Thugje, First Ascent. A Chukyo Alpine Club (CAC) mountaineering party from Nagoya, Japan, made the first ascent of Thugje (6148m) in Rupshu, Ladakh, on August 14 and 15. Thugje is located northwest of Tso Moriri Lake in Rupshu in Ladakh. The average age of the 11 Japanese climbing members was 58. Base Camp (4600m) was established on August 8 on the right bank of a small stream, Pologongka Phu, about five kilometers west of Pologongka Pass (4940m). All luggage and foods were transported by vehicles up to the Base Camp from New Delhi via Leh, Upsi, Chumatang, Mahe and Sumdo.
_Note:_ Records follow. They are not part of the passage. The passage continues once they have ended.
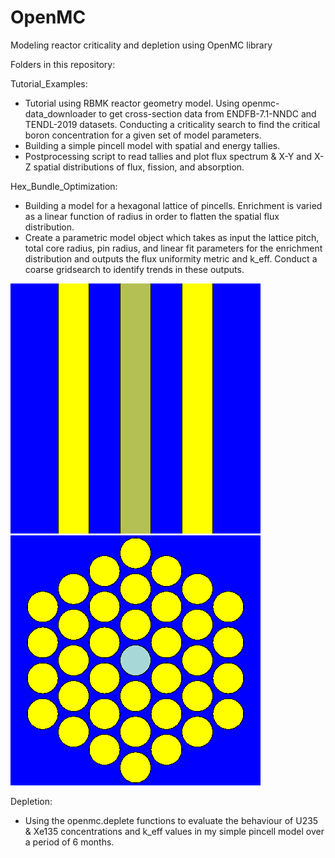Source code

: # OpenMC
Modeling reactor criticality and depletion using OpenMC library

Folders in this repository:

Tutorial_Examples:

- Tutorial using RBMK reactor geometry model. Using openmc-data_downloader to get cross-section data from ENDFB-7.1-NNDC and TENDL-2019 datasets. Conducting a criticality search to find the critical boron concentration for a given set of model parameters.
- Building a simple pincell model with spatial and energy tallies.
- Postprocessing script to read tallies and plot flux spectrum & X-Y and X-Z spatial distributions of flux, fission, and absorption.

Hex_Bundle_Optimization:
- Building a model for a hexagonal lattice of pincells. Enrichment is varied as a linear function of radius in order to flatten the spatial flux distribution.
- Create a parametric model object which takes as input the lattice pitch, total core radius, pin radius, and linear fit parameters for the enrichment distribution and outputs the flux uniformity metric and k_eff. Conduct a coarse gridsearch to identify trends in these outputs.

![Alt text](lattice_geometry_xz_view.png?raw=true "Title") ![Alt text](lattice_geometry_xy_view.png?raw=true "Title")

Depletion:
- Using the openmc.deplete functions to evaluate the behaviour of U235 & Xe135 concentrations and k_eff values in my simple pincell model over a period of 6 months.
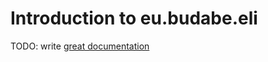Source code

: # Introduction to eu.budabe.eli

TODO: write [great documentation](http://jacobian.org/writing/great-documentation/what-to-write/)
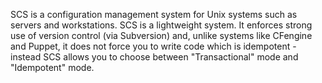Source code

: SCS is a configuration management system for Unix systems such as servers and workstations. SCS is a lightweight system. It enforces strong use of version control (via Subversion) and, unlike systems like CFengine and Puppet, it does not force you to write code which is idempotent - instead SCS allows you to choose between "Transactional" mode and "Idempotent" mode.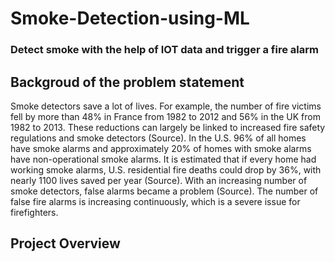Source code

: # Smoke-Detection-using-ML
### Detect smoke with the help of IOT data and trigger a fire alarm
##  Backgroud of the problem statement 

Smoke detectors save a lot of lives. For example, the number of fire victims fell by more than 48% in France from 1982 to 2012 and 56% in the UK from 1982 to 2013. These reductions can largely be linked to increased fire safety regulations and smoke detectors (Source). In the U.S. 96% of all homes have smoke alarms and approximately 20% of homes with smoke alarms have non-operational smoke alarms. It is estimated that if every home had working smoke alarms, U.S. residential fire deaths could drop by 36%, with nearly 1100 lives saved per year (Source). With an increasing number of smoke detectors, false alarms became a problem (Source). The number of false fire alarms is increasing continuously, which is a severe issue for firefighters.





## Project Overview




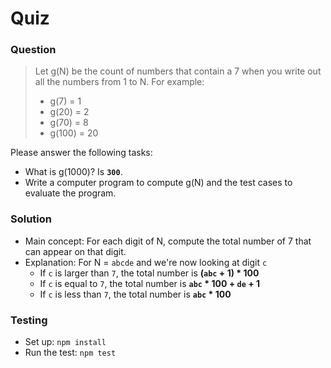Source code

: # Quiz

### Question

> Let g(N) be the count of numbers that contain a 7 when you write out all the numbers from 1 to N.
> For example:
>
> - g(7) = 1
> - g(20) = 2
> - g(70) = 8
> - g(100) = 20

Please answer the following tasks:

- What is g(1000)? Is **`300`**.
- Write a computer program to compute g(N) and the test cases to evaluate the program.

### Solution

- Main concept: For each digit of N, compute the total number of 7 that can appear on that digit.
- Explanation: For N = `abcde` and we're now looking at digit `c`
  - If `c` is larger than `7`, the total number is **(`abc` + 1) \* 100**
  - If `c` is equal to `7`, the total number is **`abc` \* 100 + `de` + 1**
  - If `c` is less than `7`, the total number is **`abc` \* 100**

### Testing

- Set up: `npm install`
- Run the test: `npm test`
Reconnaissance of the route to CI (5400m) was carried out through the southern slope of the main ridge, and CI was established on a moraine from the main ridge near a small stream. BC to CI was about four hours without gear. From CI, the route to the main ridge was via a huge rock slope (ca. 40-60°). About 100 meters of rope were fixed on the final part of the route to the main ridge. From the end of the fixed rope to the summit of Thugje, the climbing route followed a snow and rock ridge. Fortunately, it was not so steep and not so long. On August 14, at 11:45 a.m., six Japanese (Akira Ito, Masayuki Muto, Katsumi Hishidda, Tsutomu Nomura, Norio Hamada and Masato Oki), three Indians (the LO, Sorab Gandhi, and Guide Arun Roy Chowdhury), and two High-Altitude Porters (Lakpa Sanghe and Passang Tenzing) reached the summit. On August 15, four Japanese (Genichi Ozaki, Soji Harada, Susumu Takeda and Norio Hamada for a second time), A.R. Chowdhury (also for a second time) and two High-Altitude Porters climbed Thugje from CI by the same route.
On August 18, all luggage, unconsumed food and garbage was carried down from CI to BC. On August 21, all members started the return journey. During the climbing period, ten trekking members had enjoyed trekking around Leh, Tso Moriri Lake (4300m) and BC.